Records from a data source:
Start of Block

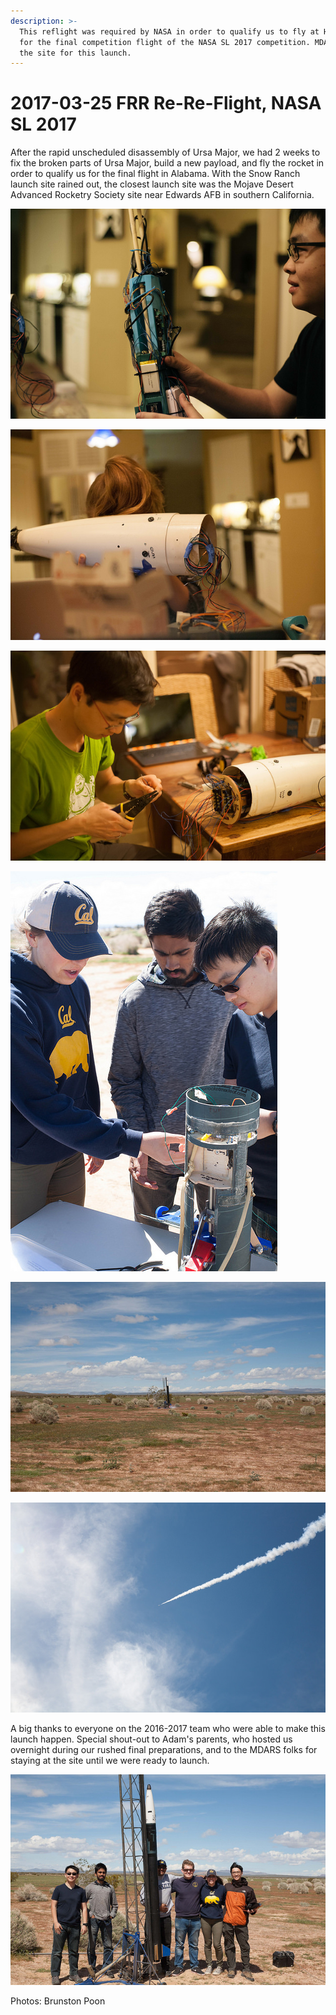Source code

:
 ```yaml
---
description: >-
  This reflight was required by NASA in order to qualify us to fly at Huntsville
  for the final competition flight of the NASA SL 2017 competition. MDARS was
  the site for this launch.
---
```


# 2017-03-25 FRR Re-Re-Flight, NASA SL 2017

After the rapid unscheduled disassembly of Ursa Major, we had 2 weeks to fix the broken parts of Ursa Major, build a new payload, and fly the rocket in order to qualify us for the final flight in Alabama. With the Snow Ranch launch site rained out, the closest launch site was the Mojave Desert Advanced Rocketry Society site near Edwards AFB in southern California.



![Aaron examines the payload sled](../../.gitbook/assets/33270663000_eb41073816_z.jpg)

![Carly and the nosecone](../../.gitbook/assets/33525295251_1191c444c9_z.jpg)

![Brunston integrates the payload assembly \(Photo Aaron Togelang\)](../../.gitbook/assets/33497884252_bce9b008ba_z.jpg)

![Carly, Avyay, and Aaron prepare the payload on launch day](../../.gitbook/assets/33613723576_50efa220cc_z.jpg)

![Liftoff!](../../.gitbook/assets/33497878312_6d943a3c69_z.jpg)

![Zoom zoom!](../../.gitbook/assets/33270653760_05a4c974fe_z.jpg)

  
A big thanks to everyone on the 2016-2017 team who were able to make this launch happen. Special shout-out to Adam's parents, who hosted us overnight during our rushed final preparations, and to the MDARS folks for staying at the site until we were ready to launch.

![The STAR MDARS launch crew \(Left to right\): Aaron, Avyay, Juan, Adam, Carly, and Brunston](../../.gitbook/assets/2.jpg)

Photos: Brunston Poon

End of Block

Lines that contain "final" are to be copied from the records above.

  for the final competition flight of the NASA SL 2017 competition. MDARS was
After the rapid unscheduled disassembly of Ursa Major, we had 2 weeks to fix the broken parts of Ursa Major, build a new payload, and fly the rocket in order to qualify us for the final flight in Alabama. With the Snow Ranch launch site rained out, the closest launch site was the Mojave Desert Advanced Rocketry Society site near Edwards AFB in southern California.
A big thanks to everyone on the 2016-2017 team who were able to make this launch happen. Special shout-out to Adam's parents, who hosted us overnight during our rushed final preparations, and to the MDARS folks for staying at the site until we were ready to launch.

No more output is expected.